I have recently seen a number of recommendations for using progressive JPGs for improved perceived image loading performance. Additionally, I recently learned about chroma subsampling and decided that I wanted to try deploying images on my site as progressive JPGs with a 4:2:0 chroma subsampling.

Currently, all images on my site are PNGs. I like the level of lossless compression that you can get with PNG, as well as the ability to have an alpha channel. That said, I wanted to experiment with serving different types of images and looked into converting my PNGs to progressive JPGs.

After some searching, I found Imagemagick’s convert CLI was a great option for easily converting PNGs to progressive JPGs. I used the following command to handle the batch conversion, which was adapted from Andrew Walker’s Coderwall post:

for i in /path/to/site/media/images/*.png; do
  convert \
    -strip \
    -interlace plane \
    -background "#F8F8F8" \
    -alpha remove \
    -flatten \
    -quality 80 \
    $i $(echo $i | sed 's/png/jpg/g'); \

It took a little finagling to get this right. A few important notes:

  • The interlace argument turns the image into a progressive JPG (or an interlaced PNG if we were making an PNG). The two primary value for this argument seem to be plane or line. I could not find a definitive answer for what the differences between the two were, so I just used plane as Andrew recommended.
  • Without specifying a color for the background argument, my images with transparency turned to a black background. I gave them a color of #F8F8F8 to match my site’s background color. Additionally, -alpha remove was necessary to remove the alpha channel and get the correct background color.
  • Convert’s default chroma subsampling is 4:2:0, which seems to be the recommended standard; however, in some documentation, it seems like this is only applied if the JPG quality is less than 90.

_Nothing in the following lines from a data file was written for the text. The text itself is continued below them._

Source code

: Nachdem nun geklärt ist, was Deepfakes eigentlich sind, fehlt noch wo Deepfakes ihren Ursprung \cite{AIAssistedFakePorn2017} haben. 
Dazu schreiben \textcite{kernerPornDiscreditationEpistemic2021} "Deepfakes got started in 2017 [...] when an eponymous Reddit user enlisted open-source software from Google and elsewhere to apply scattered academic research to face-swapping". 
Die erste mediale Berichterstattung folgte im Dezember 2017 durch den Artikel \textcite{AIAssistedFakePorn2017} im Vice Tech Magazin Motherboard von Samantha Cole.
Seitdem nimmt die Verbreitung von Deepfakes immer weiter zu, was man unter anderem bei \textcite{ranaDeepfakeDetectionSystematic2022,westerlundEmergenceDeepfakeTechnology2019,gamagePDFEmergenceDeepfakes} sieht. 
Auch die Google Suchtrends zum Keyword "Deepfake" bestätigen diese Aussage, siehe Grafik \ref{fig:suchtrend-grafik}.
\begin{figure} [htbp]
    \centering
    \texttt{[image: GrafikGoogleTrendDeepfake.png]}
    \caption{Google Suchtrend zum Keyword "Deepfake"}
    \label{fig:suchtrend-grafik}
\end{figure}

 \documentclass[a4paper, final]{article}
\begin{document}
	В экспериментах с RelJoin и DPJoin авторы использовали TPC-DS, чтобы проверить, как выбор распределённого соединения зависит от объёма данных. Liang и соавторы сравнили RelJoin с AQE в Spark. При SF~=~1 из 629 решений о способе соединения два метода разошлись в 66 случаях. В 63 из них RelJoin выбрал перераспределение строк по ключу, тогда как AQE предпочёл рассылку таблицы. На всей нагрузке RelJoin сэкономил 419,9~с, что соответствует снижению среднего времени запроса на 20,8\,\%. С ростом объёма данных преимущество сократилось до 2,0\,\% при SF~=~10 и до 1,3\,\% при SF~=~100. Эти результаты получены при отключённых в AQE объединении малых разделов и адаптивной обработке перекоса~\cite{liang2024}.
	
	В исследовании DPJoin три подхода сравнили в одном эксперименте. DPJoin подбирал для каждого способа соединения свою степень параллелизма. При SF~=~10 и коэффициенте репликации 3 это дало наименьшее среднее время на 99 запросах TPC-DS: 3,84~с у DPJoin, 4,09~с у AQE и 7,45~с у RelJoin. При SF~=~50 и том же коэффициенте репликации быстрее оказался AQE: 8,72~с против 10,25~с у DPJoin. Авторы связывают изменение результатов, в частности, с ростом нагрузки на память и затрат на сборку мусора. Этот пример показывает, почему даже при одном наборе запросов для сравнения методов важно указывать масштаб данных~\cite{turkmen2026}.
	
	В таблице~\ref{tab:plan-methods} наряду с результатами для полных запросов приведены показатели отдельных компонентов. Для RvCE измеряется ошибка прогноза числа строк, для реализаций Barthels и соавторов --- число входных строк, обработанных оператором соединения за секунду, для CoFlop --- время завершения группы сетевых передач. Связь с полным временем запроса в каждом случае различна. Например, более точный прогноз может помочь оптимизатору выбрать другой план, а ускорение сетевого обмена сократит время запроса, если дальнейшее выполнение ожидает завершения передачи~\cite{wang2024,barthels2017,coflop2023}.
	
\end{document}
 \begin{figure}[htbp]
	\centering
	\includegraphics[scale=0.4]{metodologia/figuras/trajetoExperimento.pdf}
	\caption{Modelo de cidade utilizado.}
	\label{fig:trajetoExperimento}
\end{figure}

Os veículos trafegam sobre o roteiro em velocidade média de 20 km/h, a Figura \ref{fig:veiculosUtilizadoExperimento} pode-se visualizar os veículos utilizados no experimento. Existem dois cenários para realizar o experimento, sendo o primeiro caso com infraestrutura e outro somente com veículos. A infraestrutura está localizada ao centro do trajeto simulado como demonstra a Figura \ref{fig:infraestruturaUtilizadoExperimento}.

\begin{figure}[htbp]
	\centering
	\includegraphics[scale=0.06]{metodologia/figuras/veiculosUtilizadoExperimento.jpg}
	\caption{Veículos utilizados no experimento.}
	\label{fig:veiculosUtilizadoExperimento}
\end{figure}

After deploying these changes, I have seen no measurable performance difference; however, that was not expected. The primary reason for this change is to improve perceived performance, in that the image should theoretically be partially painted to the screen more quickly, giving the perception of faster performance. Interestingly, some of the image sizes were bigger after the conversion, which I suppose makes sense given the compressibility of PNGs.